---------- DATA ----------

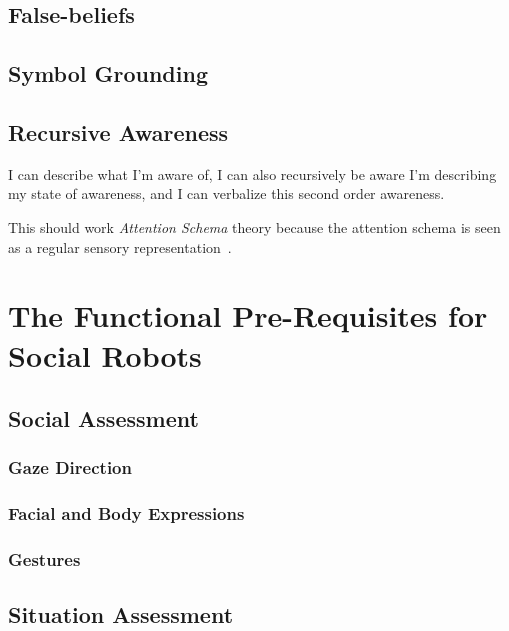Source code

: \documentclass[a4paper]{article}
\begin{document}
\subsection{False-beliefs}

\subsection{Symbol Grounding}

\subsection{Recursive Awareness}

I can describe what I'm aware of, I can also recursively be aware I'm describing
my state of awareness, and I can verbalize this second order awareness.

This should work \emph{Attention Schema} theory because the attention schema
is seen as a regular sensory
representation~\citep[p.55]{graziano2013consciousness}.


\section{The Functional Pre-Requisites for Social Robots}

\subsection{Social Assessment}
\subsubsection{Gaze Direction}
\subsubsection{Facial and Body Expressions}
\subsubsection{Gestures}

\subsection{Situation Assessment}
\end{document}
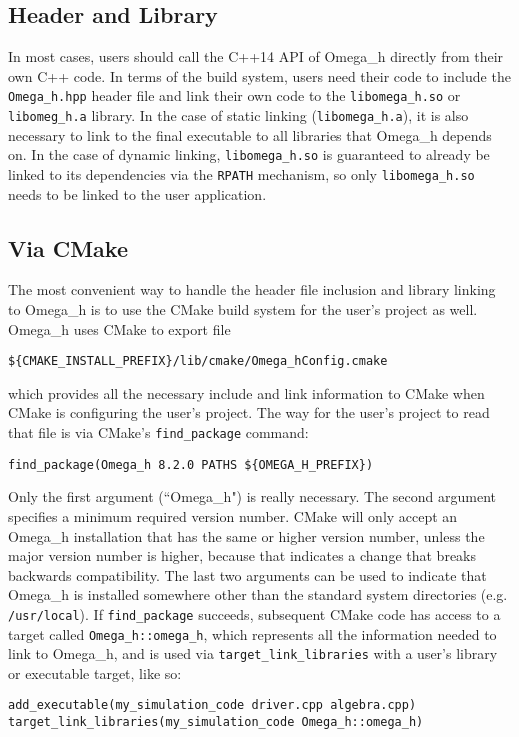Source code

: \documentclass{article}
\begin{document}
\subsection{Header and Library}

In most cases, users should call the C++14 API of Omega\_h directly
from their own C++ code.
In terms of the build system, users need their code to include
the \texttt{Omega\_h.hpp} header file and link their own code
to the \texttt{libomega\_h.so} or \texttt{libomeg\_h.a} library.
In the case of static linking (\texttt{libomega\_h.a}), it is
also necessary to link to the final executable to all libraries
that Omega\_h depends on.
In the case of dynamic linking, \texttt{libomega\_h.so} is guaranteed
to already be linked to its dependencies via the \texttt{RPATH}
mechanism, so only \texttt{libomega\_h.so} needs to be linked
to the user application.

\subsection{Via CMake}

The most convenient way to handle the header file inclusion
and library linking to Omega\_h is to use the CMake build system
for the user's project as well.
Omega\_h uses CMake to export file

\texttt{\$\{CMAKE\_INSTALL\_PREFIX\}/lib/cmake/Omega\_hConfig.cmake}

which provides all the necessary include and link information
to CMake when CMake is configuring the user's project.
The way for the user's project to read that file is via
CMake's \texttt{find\_package} command:

\begin{lstlisting}
find_package(Omega_h 8.2.0 PATHS ${OMEGA_H_PREFIX})
\end{lstlisting}

Only the first argument (``Omega\_h") is really necessary.
The second argument specifies a minimum required version number.
CMake will only accept an Omega\_h installation that has
the same or higher version number, unless the major version number
is higher, because that indicates a change that breaks backwards
compatibility.
The last two arguments can be used to indicate that Omega\_h
is installed somewhere other than the standard system directories
(e.g. \texttt{/usr/local}).
If \texttt{find\_package} succeeds, subsequent CMake code has
access to a target called \texttt{Omega\_h::omega\_h}, which
represents all the information needed to link to Omega\_h,
and is used via \texttt{target\_link\_libraries} with a user's
library or executable target, like so:
\begin{lstlisting}
add_executable(my_simulation_code driver.cpp algebra.cpp)
target_link_libraries(my_simulation_code Omega_h::omega_h)
\end{lstlisting}
\end{document}
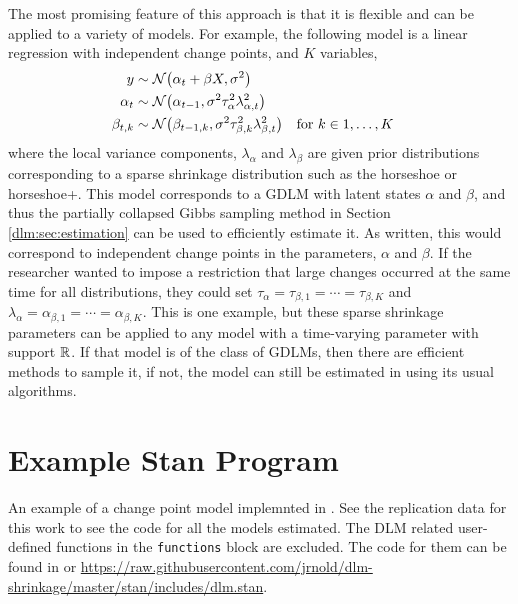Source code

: \documentclass[12pt]{article}
\begin{document}
The most promising feature of this approach is that it is flexible and can be applied to a variety of models.
For example, the following model is a linear regression with independent change points, and $K$ variables,
\begin{equation}
  \label{dlm:eq:32}
  \begin{aligned}[t]
  y & \sim \mathcal{N}\mathopen{}\left(\alpha_{t} + \beta X, \sigma^{2}\right)\mathclose{} \\
  \alpha_{t} & \sim \mathcal{N}\mathopen{}\left(\alpha_{t-1}, \sigma^{2} \tau_{\alpha}^{2} \lambda_{\alpha,t}^{2}\right)\mathclose{} \\
  \beta_{t,k} & \sim \mathcal{N}\mathopen{}\left(\beta_{t-1,k}, \sigma^{2} \tau_{\beta, k}^{2} \lambda_{\beta,t}^{2}\right)\mathclose{} &&\text{for $k \in 1, \dots, K$}
  \end{aligned}
\end{equation}
where the local variance components, $\lambda_{\alpha}$ and $\lambda_{\beta}$ are given prior distributions corresponding to a sparse shrinkage distribution such as the horseshoe or horseshoe+.
This model corresponds to a GDLM with latent states $\alpha$ and $\beta$, and thus the partially collapsed Gibbs sampling method in Section \ref{dlm:sec:estimation} can be used to efficiently estimate it.
As written, this would correspond to independent change points in the parameters, $\alpha$ and $\beta$.
If the researcher wanted to impose a restriction that large changes occurred at the same time for all distributions, they could set $\tau_{\alpha} = \tau_{\beta,1} = \cdots = \tau_{\beta, K}$ and $\lambda_{\alpha} = \alpha_{\beta,1} = \cdots = \alpha_{\beta, K}$.
This is one example, but these sparse shrinkage parameters can be applied to any model with a time-varying parameter with support $\mathbb{R}$.
If that model is of the class of GDLMs, then there are efficient methods to sample it, if not, the model can still be estimated in \Stan{} using its usual algorithms.

\section{Example Stan Program}
\label{dlm:sec:example-stan-program}

An example of a change point model implemnted in \Stan{}.
See the replication data for this work to see the code for all the \Stan{} models estimated.
The DLM related user-defined functions in the \texttt{functions} block are excluded.
The code for them can be found in \textcite{Arnold2015c} or \url{https://raw.githubusercontent.com/jrnold/dlm-shrinkage/master/stan/includes/dlm.stan}.


\printbibliography{}
\end{document}
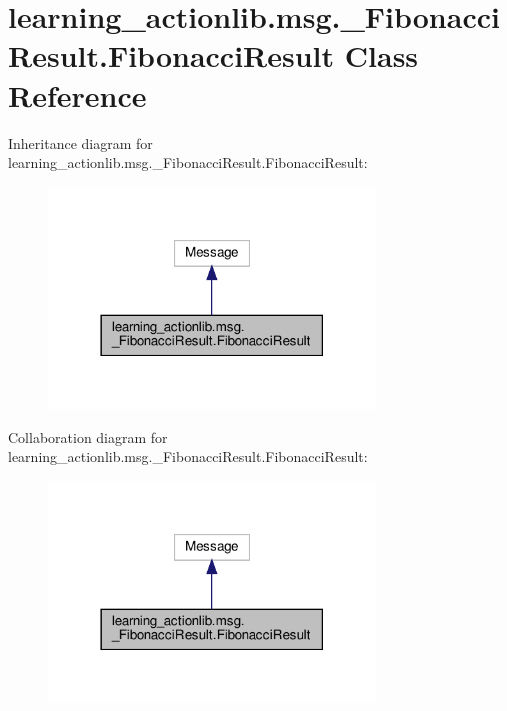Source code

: \hypertarget{classlearning__actionlib_1_1msg_1_1__FibonacciResult_1_1FibonacciResult}{}\section{learning\+\_\+actionlib.\+msg.\+\_\+\+Fibonacci\+Result.\+Fibonacci\+Result Class Reference}
\label{classlearning__actionlib_1_1msg_1_1__FibonacciResult_1_1FibonacciResult}


Inheritance diagram for learning\+\_\+actionlib.\+msg.\+\_\+\+Fibonacci\+Result.\+Fibonacci\+Result\+:
\nopagebreak
\begin{figure}[H]
\begin{center}
\leavevmode
\includegraphics[width=246pt]{classlearning__actionlib_1_1msg_1_1__FibonacciResult_1_1FibonacciResult__inherit__graph}
\end{center}
\end{figure}


Collaboration diagram for learning\+\_\+actionlib.\+msg.\+\_\+\+Fibonacci\+Result.\+Fibonacci\+Result\+:
\nopagebreak
\begin{figure}[H]
\begin{center}
\leavevmode
\includegraphics[width=246pt]{classlearning__actionlib_1_1msg_1_1__FibonacciResult_1_1FibonacciResult__coll__graph}
\end{center}
\end{figure}
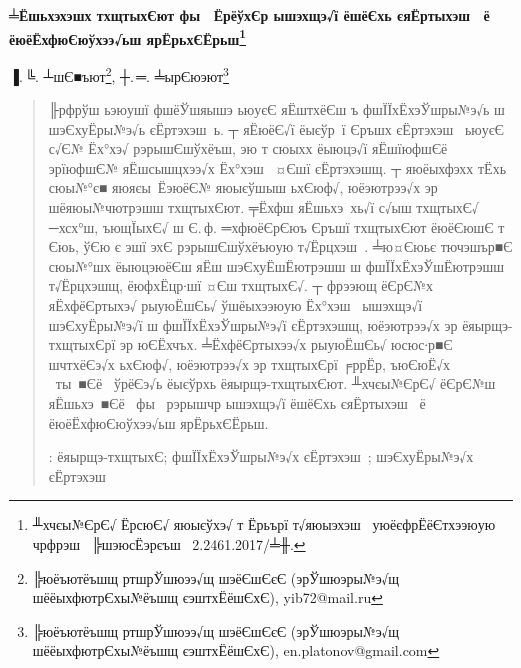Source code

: \documentclass[12pt, a4paper, oneside]{article}
\begin{document}
\newtheorem{Th}{╥хюЁхьр}[section]%
\newtheorem{Def}{╬яЁхфхыхэшх}[section] %
\newtheorem{Lem}{╦хььр}[section]
\newtheorem{Ex}{╧ЁшьхЁ}[section]
\newtheorem{Zam}{╟рьхўрэшх}[section]
\newtheorem{Sle}{╤ыхфёЄтшх}[section]
\renewcommand{\abstractname}{}
\begin{center}
{\bf ╧Ёшьхэхэшх тхщтыхЄют фы  ЁрёўхЄр ышэхщэ√ї ёшёЄхь єяЁртыхэш   ё ёюёЁхфюЄюўхээ√ьш ярЁрьхЄЁрьш\footnote{╨хчєы№ЄрЄ√ ЁрсюЄ√ яюыєўхэ√ т Ёрьърї т√яюыэхэш  уюёєфрЁёЄтхээюую чрфрэш  ╠шэюсЁэрєъш \No~2.2461.2017/╧╫.}}\par
\bigskip
{▐.\,╚. ┴шЄ■ъют\footnote{╠юёъютёъшщ ртшрЎшюээ√щ шэёЄшЄєЄ (эрЎшюэры№э√щ шёёыхфютрЄхы№ёъшщ єэштхЁёшЄхЄ),  yib72@mail.ru}, ┼.\,═. ╧ырЄюэют\footnote{╠юёъютёъшщ ртшрЎшюээ√щ шэёЄшЄєЄ (эрЎшюэры№э√щ шёёыхфютрЄхы№ёъшщ єэштхЁёшЄхЄ),  en.platonov@gmail.com}}
\end{center}
\begin{abstract}
 ╟рфрўш ьэюушї фшёЎшяышэ ьюуєЄ яЁштхёЄш ъ фшЇЇхЁхэЎшры№э√ь ш шэЄхуЁры№э√ь єЁртэхэш ь. ┬ яЁюёЄ√ї ёыєўр ї Єръшх єЁртэхэш  ьюуєЄ с√Є№ Ёх°хэ√ рэрышЄшўхёъш, эю т сюыхх ёыюцэ√ї яЁшїюфшЄё  эрїюфшЄ№ яЁшсышцхээ√х Ёх°хэш  ¤Єшї єЁртэхэшщ. ┬ яюёыхфэхх тЁхь  сюы№°є■ яюяєы ЁэюёЄ№ яюыєўшыш ьхЄюф√, юёэютрээ√х эр шёяюы№чютрэшш тхщтыхЄют. ╤Ёхфш яЁшьхэ хь√ї с√ыш тхщтыхЄ√ ─хсх°ш, ъющЇыхЄ√ ш Є.\,ф. ═хфюёЄрЄюъ Єръшї тхщтыхЄют ёюёЄюшЄ т Єюь, ўЄю є эшї эхЄ рэрышЄшўхёъюую т√Ёрцхэш . ╧ю¤Єюьє тючэшър■Є сюы№°шх ёыюцэюёЄш яЁш шэЄхуЁшЁютрэшш ш фшЇЇхЁхэЎшЁютрэшш т√Ёрцхэшщ, ёюфхЁцр∙шї ¤Єш тхщтыхЄ√. ┬ фрээющ ёЄрЄ№х яЁхфёЄртыхэ√ рыуюЁшЄь√ ўшёыхээюую Ёх°хэш  ышэхщэ√ї шэЄхуЁры№э√ї ш фшЇЇхЁхэЎшры№э√ї єЁртэхэшщ, юёэютрээ√х эр ёяырщэ-тхщтыхЄрї эр юЄЁхчъх. ╧ЁхфёЄртыхээ√х рыуюЁшЄь√ юсюс∙р■Є шчтхёЄэ√х ьхЄюф√, юёэютрээ√х эр тхщтыхЄрї ╒ррЁр, ъюЄюЁ√х  ты ■Єё  ўрёЄэ√ь ёыєўрхь ёяырщэ-тхщтыхЄют. ╨хчєы№ЄрЄ√ ёЄрЄ№ш яЁшьхэ ■Єё  фы  рэрышчр ышэхщэ√ї ёшёЄхь єяЁртыхэш  ё ёюёЁхфюЄюўхээ√ьш ярЁрьхЄЁрьш.

: ёяырщэ-тхщтыхЄ; фшЇЇхЁхэЎшры№э√х єЁртэхэш ; шэЄхуЁры№э√х єЁртэхэш 
\end{abstract}
\end{document}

----------

■ EXERCISE ■
All lines carrying the word "because" must be copied from the data above.

■ SOLUTION TO THIS PROBLEM ■
This should work \emph{Attention Schema} theory because the attention schema
is higher, because that indicates a change that breaks backwards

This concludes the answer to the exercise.